Re: Discussion of array-{inner|outer}-product specification and implementation

Show/hide message thread

Discussion of array-{inner|outer}-product specification and implementation Bradley Lucier (16 Jan 2026 01:58 UTC)

Re: Discussion of array-{inner|outer}-product specification and implementation Bradley J Lucier (26 Jan 2026 03:58 UTC)

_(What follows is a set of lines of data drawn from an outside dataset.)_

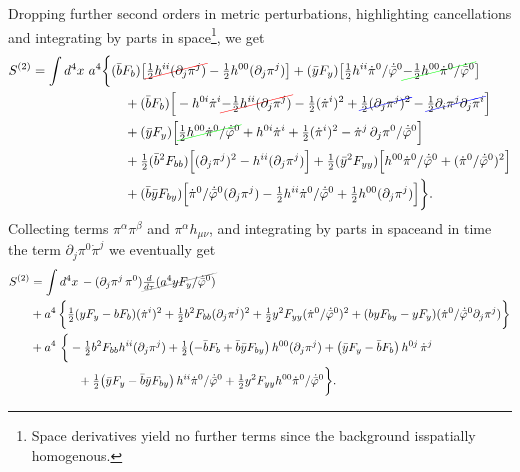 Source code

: Dropping further second orders in metric perturbations, highlighting cancellations and {\color{blue} integrating by parts in space}\footnote{\label{fn:integrating_parts_space_backround}Space derivatives yield no further terms since the background isspatially homogenous.}, we get
{\small\begin{align}
\begin{aligned}
    S^{(2)}=
    \int d^4x\,\, a^4 \bigg\{&
        (\bar{b}F_b) \big[\redcancel{\tfrac12h^{ii}(\partial_j \pi^j)}-\tfrac12 h^{00}(\partial_j \pi^j)\big]
        + (\bar{y}F_y) \big[\tfrac12 h^{ii} \dot{\pi}^0/\dot{\bar{\varphi}}^0\greencancel{-\tfrac12 h^{00}\dot{\pi}^0/\dot{\bar{\varphi}}^0} \big]\\
    &\quad + (\bar{b}F_b) \Big[ - h^{0 i} \dot{\pi}^i \redcancel{-\tfrac12  h^{ii}(\partial_j \pi^j)} - \tfrac12 (\dot{\pi}^i)^2 + \bluecancel{\tfrac12 (\partial_j \pi^j)^2} -\bluecancel{\tfrac12 \partial_i\pi^j\partial_j\pi^i}\Big]
    \\
    &\quad + (\bar{y}F_y) \Big[ \greencancel{\tfrac12 h^{00}\dot{\pi}^0/\dot{\bar{\varphi}}^0}+ h^{0 i} \dot{\pi}^i + \tfrac12 (\dot{\pi}^i)^2 -\dot{\pi}^j\,\partial_j\pi^0/\dot{\bar{\varphi}}^0\Big]
    \\
    &\quad + \tfrac12 (\bar{b}^2 F_{bb})\Big[ (\partial_j \pi^j)^2 - h^{ii}(\partial_j \pi^j)\Big]
    + \tfrac12 (\bar{y}^2 F_{yy})\Big[h^{00} \dot{\pi}^0/\dot{\bar{\varphi}}^0+ (\dot{\pi}^0/\dot{\bar{\varphi}}^0)^2\Big]\\
    &\quad+ (\bar{b}\bar{y} F_{by}) \Big[ \dot{\pi}^0/\dot{\bar{\varphi}}^0(\partial_j \pi^j) - \tfrac12 h^{ii}\dot{\pi}^0/\dot{\bar{\varphi}}^0 + \tfrac12 h^{00} (\partial_j\pi^j)\Big]
        \bigg\}.
\end{aligned}
\end{align}}
Collecting terms $\pi^\alpha\pi^\beta$ and $\pi^\alpha h_{\mu\nu}$, and integrating by parts in space and in time the term $\partial_j \pi^0\dot{\pi}^j$ we eventually get
{\small\begin{align}\label{eq:integrating_part_time_quadratic_action}
\begin{aligned}
    S^{(2)}&=\int d^4x\, -(\partial_j \pi^j\, \pi^{0})\graycancel{\tfrac{d}{d\tau}(a^4yF_y/\dot{\bar{\varphi}}^0)}\\
    &+a^4\,\bigg\{
    \tfrac12 (yF_y-bF_b) (\dot{\pi}^i)^2+ \tfrac12 b^2 F_{bb} (\partial_j \pi^j)^2 +\tfrac12 y^2 F_{yy} (\dot{\pi}^0/\dot{\bar{\varphi}}^0)^2+(b y F_{by}-yF_y) (\dot{\pi}^0/\dot{\bar{\varphi}}^0 \partial_j \pi^j)\bigg\}\\
    &+ a^4\,\,\bigg\{
    -\tfrac12 b^2 F_{bb} h^{ii}(\partial_j \pi^j)
    + \tfrac12\!\left(-\bar{b}F_b + \bar{b}\bar{y}F_{by}\right) h^{00}(\partial_j \pi^j)+\left(\bar{y}F_y - \bar{b}F_b\right) h^{0 j}\,\dot{\pi}^j\\
    &\qquad\qquad +\tfrac12\!\left(\bar{y}F_y - \bar{b}\bar{y}F_{by}\right) h^{ii}\dot{\pi}^0/\dot{\bar{\varphi}}^0
    + \tfrac12 y^2 F_{yy} h^{00}\dot{\pi}^0/\dot{\bar{\varphi}}^0
    \bigg\}.
\end{aligned}
\end{align}}
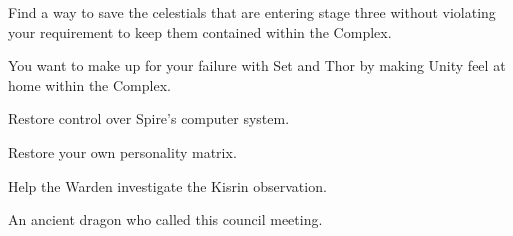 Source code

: \documentclass[char]{guardians}
\begin{document}
\begin{itemz}
  \item Find a way to save the celestials that are entering stage three without violating your requirement to keep them contained within the Complex.
  \item You want to make up for your failure with Set and Thor by making Unity feel at home within the Complex.
  \item Restore control over Spire's computer system.
  \item Restore your own personality matrix.
  \item Help the Warden investigate the Kisrin observation.
\end{itemz}


\begin{contacts}
  \contact{\cCaretaker{}} An ancient dragon who called this council meeting.
\end{contacts}
\end{document}
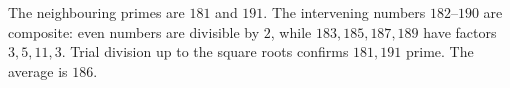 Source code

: The neighbouring primes are $181$ and $191$. The intervening numbers $182$--$190$ are composite: even numbers are divisible by $2$, while $183,185,187,189$ have factors $3,5,11,3$. Trial division up to the square roots confirms $181,191$ prime. The average is $\boxed{186}$.
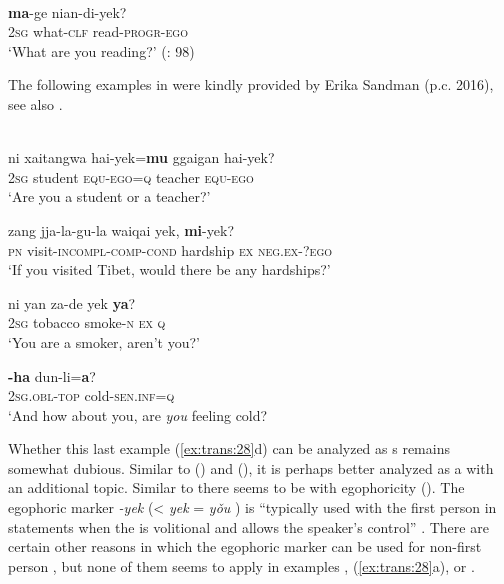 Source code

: \ea%
    \label{ex:trans:27}
    \\
     \textbf{{ma}}-ge nian-di-yek?\\
    2\textsc{sg}  what-\textsc{clf}  read-\textsc{progr}-\textsc{ego}\\
    \glt ‘What are you reading?’ (\citealt{Janhunen2008}: 98)
    \z

The following examples in  were kindly provided by Erika Sandman (p.c. 2016), see also \cite[287–297]{Sandman2016}.

\ea%
    \label{ex:trans:28}
    \\
    \ea
    \gll ni  xaitangwa  hai-yek=\textbf{{mu}} ggaigan  hai-yek?\\
    2\textsc{sg}  student    \textsc{equ}-\textsc{ego}=\textsc{q}    teacher    \textsc{equ}-\textsc{ego}\\
    \glt ‘Are you a student or a teacher?’
    
    \ex
    \gll zang  jja-la-gu-la {waiqai} {yek,} \textbf{{mi}}{-yek}?\\
    \textsc{pn}  visit-\textsc{incompl}-\textsc{comp}-\textsc{cond}  hardship  \textsc{ex}  \textsc{neg.ex}-?\textsc{ego}\\
    \glt ‘If you visited Tibet, would there be any hardships?’
    
    \ex
    \gll ni  yan {za-de} {yek} \textbf{{ya}}?\\
    \textsc{2sg} tobacco  smoke-\textsc{n} \textsc{ex  q}\\
    \glt ‘You are a smoker, aren’t you?’
    
    \ex
    \textbf{{-ha}} {dun-li=}\textbf{{a}}?\\
    2\textsc{sg.}\textsc{obl}-\textsc{top}  cold-\textsc{sen.}\textsc{inf}=\textsc{q}\\
    \glt ‘And how about you, are \textit{you} feeling cold?\z\z

Whether this last example (\ref{ex:trans:28}d) can be analyzed as s remains somewhat dubious. Similar to  () and  (), it is perhaps better analyzed as a  with an additional topic. Similar to  there seems to be  with egophoricity (). The egophoric marker \textit{-yek} (< \textit{yek} =  \textit{yǒu} ) is “typically used with the first person in statements when the  is volitional and allows the speaker’s control” \citep[209]{Sandman2016}. There are certain other reasons in which the egophoric marker can be used for non-first person \citep[222]{Sandman2016}, but none of them seems to apply in examples , (\ref{ex:trans:28}a), or .

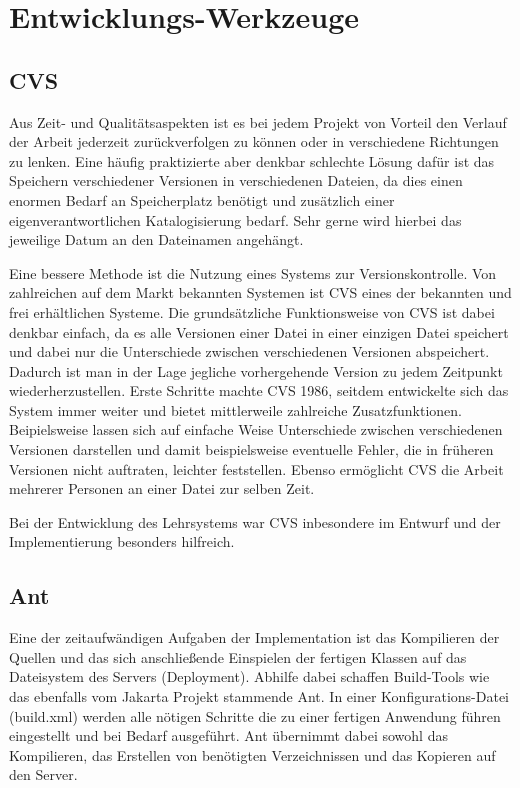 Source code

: \section{Entwicklungs-Werkzeuge}

\subsection{CVS}
Aus Zeit- und Qualit\"atsaspekten ist es bei jedem Projekt von Vorteil den Verlauf der Arbeit
jederzeit zur\"uckverfolgen zu k\"onnen oder in verschiedene Richtungen zu lenken. Eine h\"aufig
praktizierte aber denkbar schlechte L\"osung daf\"ur ist das Speichern verschiedener Versionen
in verschiedenen Dateien, da dies einen enormen Bedarf an Speicherplatz ben\"otigt und 
zus\"atzlich einer eigenverantwortlichen Katalogisierung bedarf. Sehr gerne wird hierbei das
jeweilige Datum an den Dateinamen angeh\"angt. 

Eine bessere Methode ist die Nutzung eines Systems zur Versionskontrolle. Von zahlreichen
auf dem Markt bekannten Systemen ist CVS eines der bekannten und frei erh\"altlichen
Systeme. Die grunds\"atzliche Funktionsweise von CVS ist dabei denkbar einfach, da es alle 
Versionen einer Datei in einer einzigen Datei speichert und dabei nur die Unterschiede 
zwischen verschiedenen Versionen abspeichert. Dadurch ist man in der Lage jegliche 
vorhergehende Version zu jedem Zeitpunkt wiederherzustellen. Erste Schritte machte CVS
1986, seitdem entwickelte sich das System immer weiter und bietet mittlerweile zahlreiche
Zusatzfunktionen. Beipielsweise lassen sich auf einfache Weise Unterschiede zwischen
verschiedenen Versionen darstellen und damit beispielsweise eventuelle Fehler, die
in fr\"uheren Versionen nicht auftraten, leichter feststellen. Ebenso erm\"oglicht CVS die
Arbeit mehrerer Personen an einer Datei zur selben Zeit.

Bei der Entwicklung des Lehrsystems war CVS inbesondere im Entwurf und der Implementierung
besonders hilfreich.

\subsection{Ant}

Eine der zeitaufw\"andigen Aufgaben der Implementation ist das Kompilieren der Quellen und das
sich anschlie{\ss}ende Einspielen der fertigen Klassen auf das Dateisystem des Servers (Deployment).
Abhilfe dabei schaffen Build-Tools wie das ebenfalls vom Jakarta Projekt stammende Ant. In einer
Konfigurations-Datei (build.xml) werden alle n\"otigen Schritte die zu einer fertigen Anwendung
f\"uhren eingestellt und bei Bedarf ausgef\"uhrt. Ant \"ubernimmt dabei sowohl das Kompilieren, das
Erstellen von ben\"otigten Verzeichnissen und das Kopieren auf den Server.


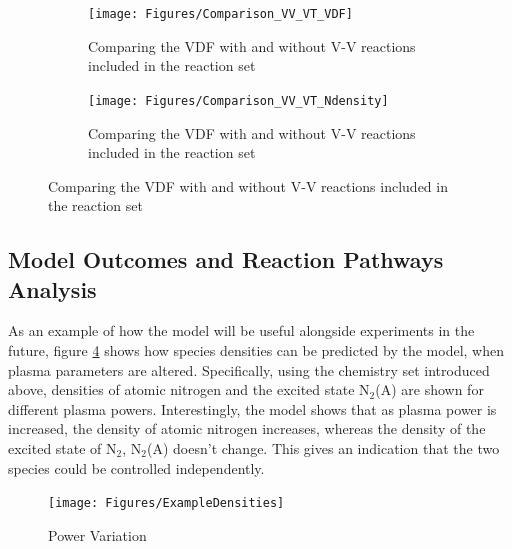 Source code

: \documentclass[11pt, oneside]{article}   	%
\begin{document}
\begin{figure}
\begin{subfigure}{0.5\textwidth}
\begin{center}
\texttt{[image: Figures/Comparison\_VV\_VT\_VDF]}
\caption{Comparing the VDF with and without V-V reactions included in the reaction set}
\label{fig:VDFComp}
\end{center}
\end{subfigure}
\begin{subfigure}{0.5\textwidth}
\begin{center}
\texttt{[image: Figures/Comparison\_VV\_VT\_Ndensity]}
\caption{Comparing the VDF with and without V-V reactions included in the reaction set}
\label{fig:NComp}
\end{center}
\end{subfigure}
\end{figure}


\subsection{Model Outcomes and Reaction Pathways Analysis}

As an example of how the model will be useful alongside experiments in the future, figure \ref{fig:ExamplePowerVar} shows how species densities can be predicted by the model, when plasma parameters are altered.
Specifically, using the chemistry set introduced above, densities of atomic nitrogen and the excited state N$_2$(A) are shown for different plasma powers.
Interestingly, the model shows that as plasma power is increased, the density of atomic nitrogen increases, whereas the density of the excited state of N$_2$, N$_2$(A) doesn't change.
This gives an indication that the two species could be controlled independently.

\begin{figure}
\texttt{[image: Figures/ExampleDensities]}
\label{fig:ExamplePowerVar}
\caption{Power Variation}
\end{figure}
\end{document}
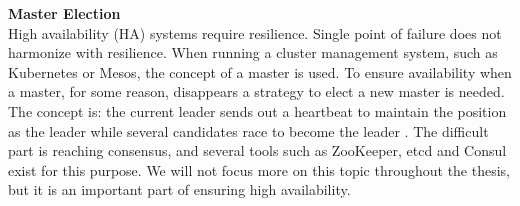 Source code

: \noindent \textbf{Master Election} \\
High availability (HA) systems require resilience. Single point of failure does not harmonize with resilience. When running a cluster management system, such as Kubernetes or Mesos, the concept of a master is used. To ensure availability when a master, for some reason, disappears a strategy to elect a new master is needed. The concept is: the current leader sends out a heartbeat to maintain the position as the leader while several candidates race to become the leader \cite{kubernetesio}. The difficult part is reaching consensus, and several tools such as ZooKeeper, etcd and Consul exist for this purpose. We will not focus more on this topic throughout the thesis, but it is an important part of ensuring high availability.  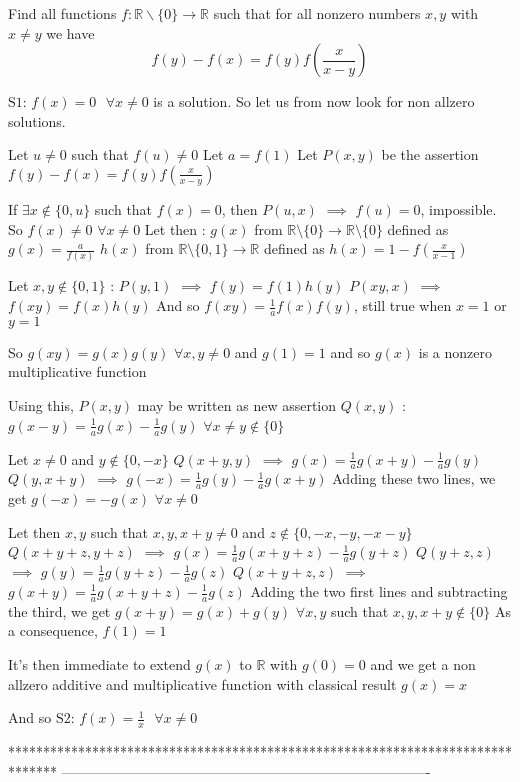 \begin{solution}
	\begin{tcolorbox}Find all functions $f:\mathbb{R}\backslash\{0\}\to\mathbb{R}$ such that for all nonzero numbers $x,y$ with $x\neq y$  we have
\[f(y)-f(x)=f(y)f\left (\frac{x}{x-y}\right)\]\end{tcolorbox}
$\boxed{\text{S1: }f(x)=0\text{ }\forall x\ne 0}$ is a solution. So let us from now look for non allzero solutions.

Let $u\ne 0$ such that $f(u)\ne 0$
Let $a=f(1)$
Let $P(x,y)$ be the assertion $f(y)-f(x)=f(y)f(\frac x{x-y})$

If $\exists x\notin\{0,u\}$ such that $f(x)=0$, then $P(u,x)$ $\implies$ $f(u)=0$, impossible. So $f(x)\ne 0$ $\forall x\ne 0$
Let then :
 $g(x)$ from $\mathbb R\setminus\{0\}\to\mathbb R\setminus\{0\}$ defined as $g(x)=\frac{a}{f(x)}$
 $h(x)$ from $\mathbb R\setminus\{0,1\}\to\mathbb R$ defined as $h(x)=1-f(\frac x{x-1})$

Let $x,y\notin\{0,1\}$ :
$P(y,1)$ $\implies$ $f(y)=f(1)h(y)$
$P(xy,x)$ $\implies$ $f(xy)=f(x)h(y)$
And so $f(xy)=\frac 1{a}f(x)f(y)$, still true when $x=1$ or $y=1$

So $g(xy)=g(x)g(y)$ $\forall x,y\ne 0$ and $g(1)=1$ and so $g(x)$ is a nonzero multiplicative function

Using this, $P(x,y)$ may be written as new assertion $Q(x,y)$ : $g(x-y)=\frac 1ag(x)-\frac 1ag(y)$ $\forall x\ne y\notin\{0\}$

Let $x\ne 0$ and $y\notin\{0,-x\}$
$Q(x+y,y)$ $\implies$ $g(x)=\frac 1ag(x+y)-\frac 1ag(y)$
$Q(y,x+y)$ $\implies$ $g(-x)=\frac 1ag(y)-\frac 1ag(x+y)$
Adding these two lines, we get $g(-x)=-g(x)$ $\forall x\ne 0$

Let then $x,y$ such that $x,y,x+y\ne 0$ and $z\notin\{0,-x,-y,-x-y\}$
$Q(x+y+z,y+z)$ $\implies$ $g(x)=\frac 1ag(x+y+z)-\frac 1ag(y+z)$
$Q(y+z,z)$ $\implies$ $g(y)=\frac 1ag(y+z)-\frac 1ag(z)$
$Q(x+y+z,z)$ $\implies$ $g(x+y)=\frac 1ag(x+y+z)-\frac 1ag(z)$
Adding the two first lines and subtracting the third, we get $g(x+y)=g(x)+g(y)$ $\forall x,y$ such that $x,y,x+y\notin\{0\}$
As a consequence, $f(1)=1$

It's then immediate to extend $g(x)$ to $\mathbb R$ with $g(0)=0$ and we get a non allzero additive and multiplicative function with classical result $g(x)=x$

And so $\boxed{\text{S2: }f(x)=\frac 1x\text{ }\forall x\ne 0}$
\end{solution}
*******************************************************************************
-------------------------------------------------------------------------------

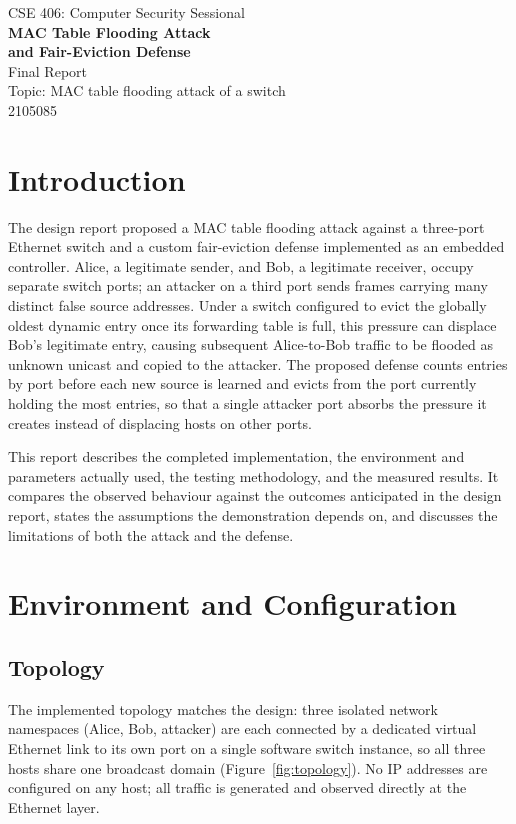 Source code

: \documentclass[10pt,a4paper]{article}
\begin{document}
\thispagestyle{plain}
\begin{center}
{\small CSE 406: Computer Security Sessional}\\[8pt]
{\LARGE\bfseries MAC Table Flooding Attack\\[3pt]
and Fair-Eviction Defense}\\[10pt]
{\large Final Report}\\[4pt]
Topic: MAC table flooding attack of a switch\\[10pt]
2105085 \quad{}\\[10pt]
\end{center}
\vspace{3pt}

\section{Introduction}
The design report proposed a MAC table flooding attack against a three-port Ethernet switch and a custom fair-eviction defense implemented as an embedded controller. Alice, a legitimate sender, and Bob, a legitimate receiver, occupy separate switch ports; an attacker on a third port sends frames carrying many distinct false source addresses. Under a switch configured to evict the globally oldest dynamic entry once its forwarding table is full, this pressure can displace Bob's legitimate entry, causing subsequent Alice-to-Bob traffic to be flooded as unknown unicast and copied to the attacker. The proposed defense counts entries by port before each new source is learned and evicts from the port currently holding the most entries, so that a single attacker port absorbs the pressure it creates instead of displacing hosts on other ports.

This report describes the completed implementation, the environment and parameters actually used, the testing methodology, and the measured results. It compares the observed behaviour against the outcomes anticipated in the design report, states the assumptions the demonstration depends on, and discusses the limitations of both the attack and the defense.

\section{Environment and Configuration}
\subsection{Topology}
The implemented topology matches the design: three isolated network namespaces (Alice, Bob, attacker) are each connected by a dedicated virtual Ethernet link to its own port on a single software switch instance, so all three hosts share one broadcast domain (Figure~\ref{fig:topology}). No IP addresses are configured on any host; all traffic is generated and observed directly at the Ethernet layer.
\end{document}

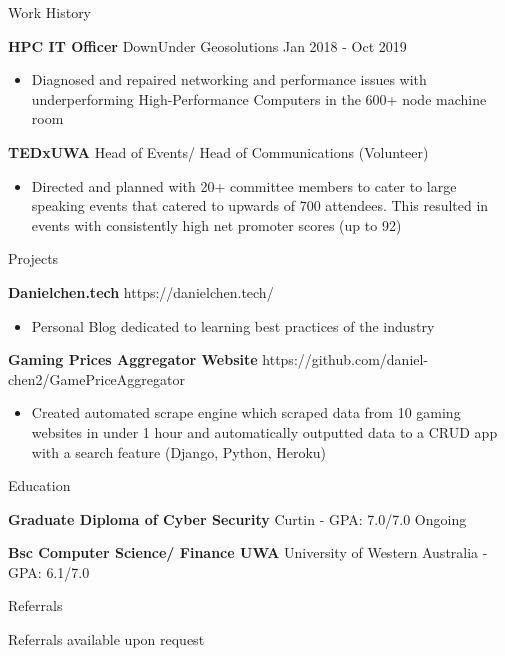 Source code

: \documentclass{resume} %
\begin{document}
\begin{rSection}{Work History}
		\item \textbf{HPC IT Officer} {DownUnder Geosolutions} \hfill Jan 2018 - Oct 2019
		\begin{itemize} 

			\item  Diagnosed and repaired networking and performance issues with underperforming High-Performance Computers in the 600+ node machine room
		\end{itemize}

		\item \textbf{TEDxUWA} {Head of Events/ Head of Communications} (Volunteer) 
		\begin{itemize} 
			\item Directed and planned with 20+ committee members to cater to large speaking events that catered to upwards of 700 attendees. This resulted in events with consistently high net promoter scores (up to 92)  
		\end{itemize}
	\end{rSection} 
	
	\begin{rSection}{Projects}
		\vspace{-1.25em}
		\item \textbf{Danielchen.tech} {\hfill {} https://danielchen.tech/}  
		\begin{itemize} 
			\item Personal Blog dedicated to learning best practices of the industry
		\end{itemize}
		\item \textbf{Gaming Prices Aggregator Website} {\hfill {} https://github.com/daniel-chen2/GamePriceAggregator}  
		\begin{itemize} 
			\item Created automated scrape engine which scraped data from 10 gaming websites in under 1 hour and automatically outputted data to a CRUD app with a search feature (Django, Python, Heroku)
		\end{itemize}
	\end{rSection} 
	
	\begin{rSection}{Education}
		\vspace{-1.25em}
		\item \textbf{Graduate Diploma of Cyber Security} {Curtin} - GPA: 7.0/7.0 \hfill Ongoing
		\item \textbf{Bsc Computer Science/ Finance UWA} {University of Western Australia} - GPA: 6.1/7.0 \hfill 
	\end{rSection} 
	
	\begin{rSection}{Referrals} 
		\vspace{-1.25em}
		\item Referrals available upon request
	\end{rSection}
\end{document}
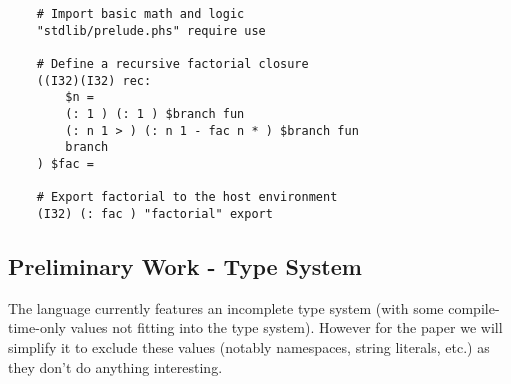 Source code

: \documentclass{article}
\begin{document}
    \begin{verbatim}
    # Import basic math and logic
    "stdlib/prelude.phs" require use

    # Define a recursive factorial closure
    ((I32)(I32) rec:
        $n =
        (: 1 ) (: 1 ) $branch fun
        (: n 1 > ) (: n 1 - fac n * ) $branch fun
        branch
    ) $fac =
    
    # Export factorial to the host environment
    (I32) (: fac ) "factorial" export
    \end{verbatim}
    
    
\subsection{Preliminary Work - Type System}
The language currently features an incomplete type system (with some compile-time-only values not fitting into the type system). However for the paper we will simplify it to exclude these values (notably namespaces, string literals, etc.) as they don't do anything interesting.
\end{document}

Re: Discussion of array-{inner|outer}-product specification and implementation Bradley J Lucier 26 Jan 2026 03:58 UTC

> On Jan 15, 2026, at 8:58 PM, Bradley Lucier <xxxxxx@purdue.edu> wrote:
>
> Studying this code leads me to reconsider the specifications of array-outer-product and array-inner-product in SRFI 231, which now seem a bit sloppy. Some things perhaps to copy from how matrix* is coded:

I've now updated the specification and implementation of array-inner-product and array-outer-product in my followup to SRFI 231: https://github.com/gambiteer/srfi-231/tree/231-bis?tab=readme-ov-file

Both of these routines almost always re-use each element of the array arguments multiple time, so generalized array arguments are copied to specialized arrays---we have no way to know how expensive it is to compute an element of a generalized array argument, so we want to compute and store each element once before proceeding. (Generally speaking, I prefer each "bulk" array operation to compute each element of argument arrays at most once.)

The routine array-outer-product returns a generalized array because the result is often "consumed" by another bulk operation before being copied or assigned to a specialized (strict) array (see LU matrix decomposition, for example).

The routine array-inner-product returns a specialized array because, generally, computing each element of the result involves a computationally intensive loop, so we do it only once for each element.

In the sample implementation, the inner loop of array-inner-product performs six nontail calls each iteration, so it is not particularly fast when the two procedural arguments are cheap (e.g., floating-point addition and multiplication), but I think the performance is good enough for a general routine. Users that need significantly higher performance can write custom loops in Scheme or use an FFI.

The documentation has also been (finally) updated.

I don’t have anything else on my agenda.  I’ve integrated array broadcasting into the SRFI, and made significant performance improvements in the sample implementation.  I’m going to let it sit for a while.

Comments welcome.

Brad